About this task: Pick out all lines in the listing holding the string "these" and copy them.

(Records for this task Opens)

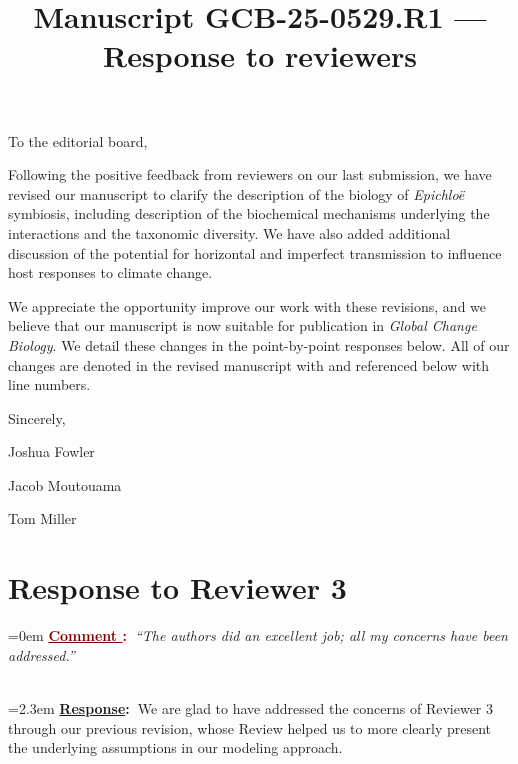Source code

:\documentclass[12pt]{article}
\newcounter{cN}
\newcommand{\comment}[1]{
	\vspace{2em}
	\refstepcounter{cN} %
	\noindent \hangindent=0em \textbf{\textcolor{Maroon}{\uline{Comment \thecN}:~}}\emph{``#1''}
	}
\newcommand{\response}[1]{
	\\[0.25em]
	\hangindent=2.3em \textbf{\textcolor{NavyBlue}{\uline{Response}:~}}#1
	}
\newcommand{\revise}[1]{{\color{Mahogany}{#1}}}
\newcommand{\linesref}[2]{
		\\[0.25em]
	\hangindent=2.3em {\color{Mahogany} Line(s): \ref{#1} - \ref{#2}}
}
\begin{document}
\title{Manuscript GCB-25-0529.R1 --- Response to reviewers}

\maketitle
\noindent To the editorial board,


Following the positive feedback from reviewers on our last submission, we have revised our manuscript to clarify the description of the biology of \emph{Epichloë} symbiosis, including description of the biochemical mechanisms underlying the interactions and the taxonomic diversity. 
We have also added additional discussion of the potential for horizontal and imperfect transmission to influence host responses to climate change.

We appreciate the opportunity improve our work with these revisions, and we believe that our manuscript is now suitable for publication in \emph{Global Change Biology}.
We detail these changes in the point-by-point responses below.
All of our changes are denoted in the revised manuscript with \revise{Mahogany font} and referenced below with line numbers. 




\vspace{2em}
Sincerely,

Joshua Fowler

Jacob Moutouama

Tom Miller



\newpage

\section{Response to Reviewer 3}
\vspace{-2em}





\comment{The authors did an excellent job; all my concerns have been addressed.}
\response{We are glad to have addressed the concerns of Reviewer 3 through our previous revision, whose Review helped us to more clearly present the underlying assumptions in our modeling approach.}
\end{document}
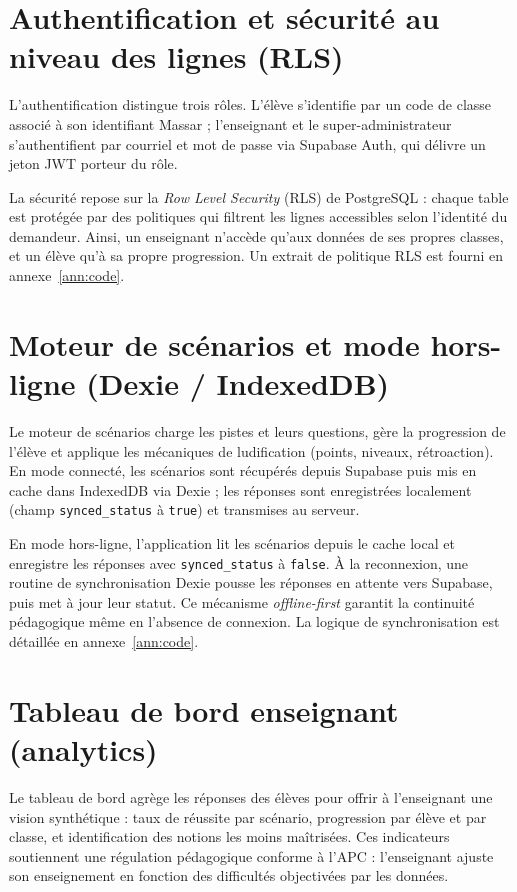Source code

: \documentclass[12pt, a4paper, oneside]{report}
\begin{document}
\section{Authentification et sécurité au niveau des lignes (RLS)}
L'authentification distingue trois rôles. L'élève s'identifie par un code de classe associé à son identifiant Massar ; l'enseignant et le super-administrateur s'authentifient par courriel et mot de passe via Supabase Auth, qui délivre un jeton JWT porteur du rôle.

La sécurité repose sur la \textit{Row Level Security} (RLS) de PostgreSQL : chaque table est protégée par des politiques qui filtrent les lignes accessibles selon l'identité du demandeur. Ainsi, un enseignant n'accède qu'aux données de ses propres classes, et un élève qu'à sa propre progression. Un extrait de politique RLS est fourni en annexe~\ref{ann:code}.

\section{Moteur de scénarios et mode hors-ligne (Dexie / IndexedDB)}
Le moteur de scénarios charge les pistes et leurs questions, gère la progression de l'élève et applique les mécaniques de ludification (points, niveaux, rétroaction). En mode connecté, les scénarios sont récupérés depuis Supabase puis mis en cache dans IndexedDB via Dexie ; les réponses sont enregistrées localement (champ \texttt{synced\_status} à \texttt{true}) et transmises au serveur.

En mode hors-ligne, l'application lit les scénarios depuis le cache local et enregistre les réponses avec \texttt{synced\_status} à \texttt{false}. À la reconnexion, une routine de synchronisation Dexie pousse les réponses en attente vers Supabase, puis met à jour leur statut. Ce mécanisme \textit{offline-first} garantit la continuité pédagogique même en l'absence de connexion. La logique de synchronisation est détaillée en annexe~\ref{ann:code}.

\section{Tableau de bord enseignant (analytics)}
Le tableau de bord agrège les réponses des élèves pour offrir à l'enseignant une vision synthétique : taux de réussite par scénario, progression par élève et par classe, et identification des notions les moins maîtrisées. Ces indicateurs soutiennent une régulation pédagogique conforme à l'APC : l'enseignant ajuste son enseignement en fonction des difficultés objectivées par les données.
\end{document}
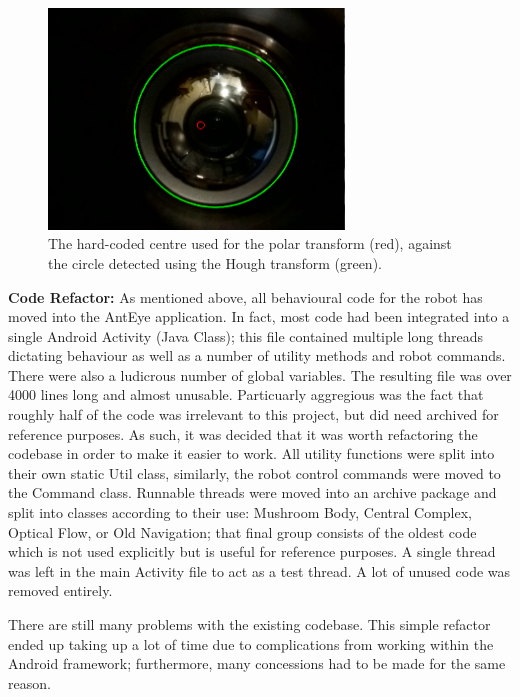 \documentclass[a4paper,11pt,twoside,openright]{article}
\begin{document}
\begin{figure}
  \centering
  \includegraphics[width=0.7\textwidth]{Centre}
  \caption{\label{fig:centre} The hard-coded centre used for the polar transform
    (red), against the circle detected using the Hough transform (green).
   }
\end{figure}

\textbf{Code Refactor:}
As mentioned above, all behavioural code for the robot has moved into the AntEye
application. In fact, most code had been integrated into a single Android
Activity (Java Class); this file contained multiple long threads dictating
behaviour as well as a number of utility methods and robot commands. There
were also a ludicrous number of global variables. The resulting file was over
4000 lines long and almost unusable. Particuarly aggregious was the fact that
roughly half of the code was irrelevant to this project, but did need archived
for reference purposes. As such, it was decided that it was worth refactoring the
codebase in order to make it easier to work. All utility functions were split
into their own static Util class, similarly, the robot control commands were
moved to the Command class. Runnable threads were moved into an archive
package and split into classes according to their use: Mushroom Body,
Central Complex, Optical Flow, or Old Navigation; that final group consists of
the oldest code which is not used explicitly but is useful for reference
purposes. A single thread was left in the main Activity file to act as a test
thread. A lot of unused code was removed entirely.
\newline
\par

There are still many problems with the existing codebase. This simple refactor
ended up taking up a lot of time due to complications from working within the
Android framework; furthermore, many concessions had to be made for the same
reason.
\newline
\par
\end{document}
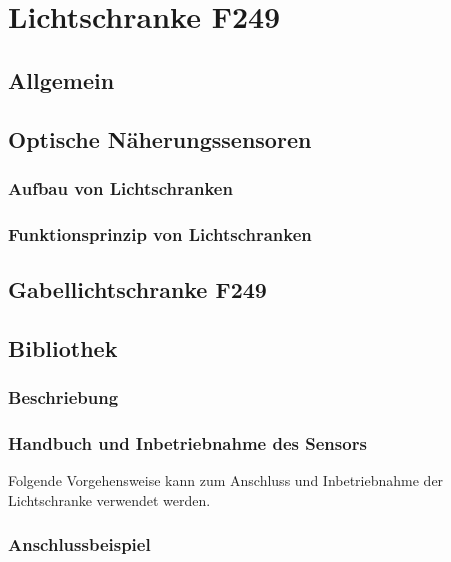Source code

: %
%

\chapter{Lichtschranke F249}
\section{Allgemein}




\section{Optische Näherungssensoren}

\subsection{Aufbau von Lichtschranken}


\subsection{Funktionsprinzip von Lichtschranken}





\section{Gabellichtschranke F249}
\section{Bibliothek}
\subsection{Beschriebung}

\subsection{Handbuch und Inbetriebnahme des Sensors}
Folgende Vorgehensweise kann zum Anschluss und Inbetriebnahme der Lichtschranke verwendet werden. 


\subsection{Anschlussbeispiel}




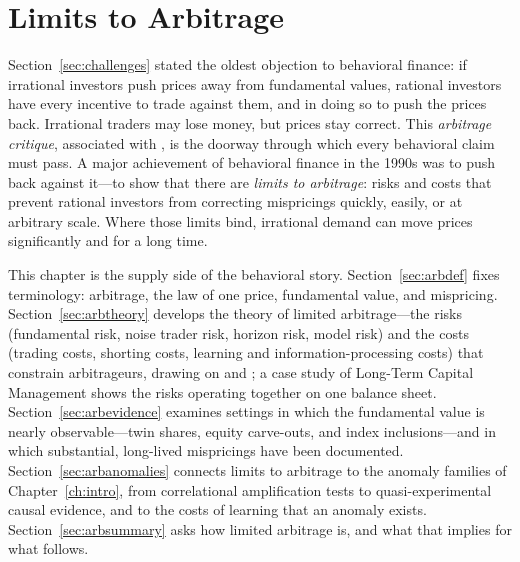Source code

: \chapter{Limits to Arbitrage}
\label{ch:limits}

Section~\ref{sec:challenges} stated the oldest objection to behavioral finance: if irrational investors push prices away from fundamental values, rational investors have every incentive to trade against them, and in doing so to push the prices back. Irrational traders may lose money, but prices stay correct. This \emph{arbitrage critique}, associated with \citet{friedman1953}, is the doorway through which every behavioral claim must pass. A major achievement of behavioral finance in the 1990s was to push back against it---to show that there are \emph{limits to arbitrage}: risks and costs that prevent rational investors from correcting mispricings quickly, easily, or at arbitrary scale. Where those limits bind, irrational demand can move prices significantly and for a long time.

This chapter is the supply side of the behavioral story. Section~\ref{sec:arbdef} fixes terminology: arbitrage, the law of one price, fundamental value, and mispricing. Section~\ref{sec:arbtheory} develops the theory of limited arbitrage---the risks (fundamental risk, noise trader risk, horizon risk, model risk) and the costs (trading costs, shorting costs, learning and information-processing costs) that constrain arbitrageurs, drawing on \citet{delong1990} and \citet{shleifer1997}; a case study of Long-Term Capital Management shows the risks operating together on one balance sheet. Section~\ref{sec:arbevidence} examines settings in which the fundamental value is nearly observable---twin shares, equity carve-outs, and index inclusions---and in which substantial, long-lived mispricings have been documented. Section~\ref{sec:arbanomalies} connects limits to arbitrage to the anomaly families of Chapter~\ref{ch:intro}, from correlational amplification tests to quasi-experimental causal evidence, and to the costs of learning that an anomaly exists. Section~\ref{sec:arbsummary} asks how limited arbitrage is, and what that implies for what follows.

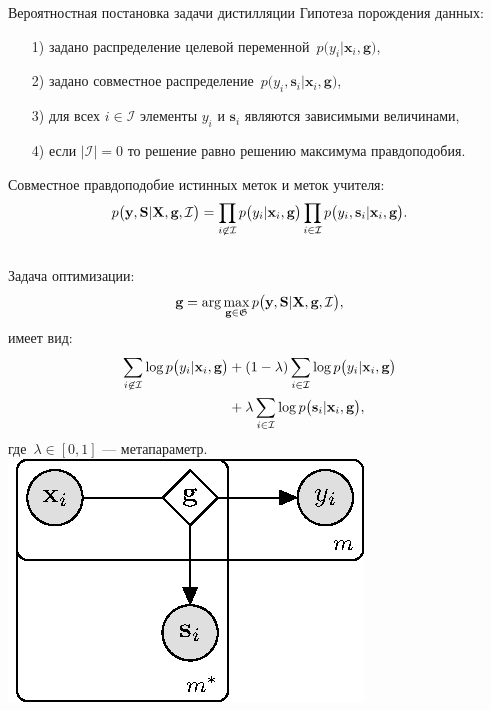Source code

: \documentclass[10pt,pdf,hyperref={unicode}]{beamer}
\begin{document}
\begin{frame}{Вероятностная постановка задачи дистилляции}
\justifying
Гипотеза порождения данных:
\begin{enumerate}
	\item[1)] задано распределение целевой переменной~$p\bigr(y_i|\textbf{x}_i, \textbf{g}\bigr)$,
	\item[2)] задано совместное распределение~$p\bigr(y_i, \textbf{s}_i|\textbf{x}_i, \textbf{g}\bigr)$,
	\item[3)] для всех $i \in \mathcal{I}$ элементы $y_i$ и $\textbf{s}_i$ являются зависимыми величинами,
	\item[4)] если $|\mathcal{I}|=0$ то решение равно решению максимума правдоподобия.
\end{enumerate}
Совместное правдоподобие истинных меток и меток учителя:
\[
\setlength\abovedisplayskip{0pt}
p\bigr(\textbf{y}, \textbf{S}|\textbf{X}, \textbf{g}, \mathcal{I}\bigr)=\prod_{i\not\in \mathcal{I}}p\bigr(y_i|\textbf{x}_i, \textbf{g}\bigr)\prod_{i\in \mathcal{I}}p\bigr(y_i, \textbf{s}_i|\textbf{x}_i, \textbf{g}\bigr).
\setlength\belowdisplayskip{0pt}
\]

\begin{columns}
Задача оптимизации:
\[
\setlength\abovedisplayskip{0pt}
\textbf{g} = \arg\max_{\textbf{g} \in \mathfrak{G}} p\bigr(\textbf{y}, \textbf{S}|\textbf{X}, \textbf{g}, \mathcal{I}\bigr),
\setlength\belowdisplayskip{0pt}
\]
имеет вид:
\[
\setlength\abovedisplayskip{0pt}
\begin{aligned}
\sum_{i\not\in \mathcal{I}}\log p\bigr(y_i|\textbf{x}_i, \textbf{g}\bigr) &+ \left(1-\lambda\right)\sum_{i\in \mathcal{I}}\log p\bigr(y_i|\textbf{x}_i, \textbf{g}\bigr) \\
&+ \lambda\sum_{i\in \mathcal{I}}\log p\bigr(\textbf{s}_i|\textbf{x}_i, \textbf{g}\bigr),
\end{aligned}
\setlength\belowdisplayskip{0pt}
\]
где~$\lambda \in [0,1]$ --- метапараметр.
\includegraphics[width=\textwidth]{figures/proba_model}
\end{columns}

\end{frame}
\end{document}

(Records for this task Closes)

Answer box:
We appreciate the opportunity improve our work with these revisions, and we believe that our manuscript is now suitable for publication in \emph{Global Change Biology}.
We detail these changes in the point-by-point responses below.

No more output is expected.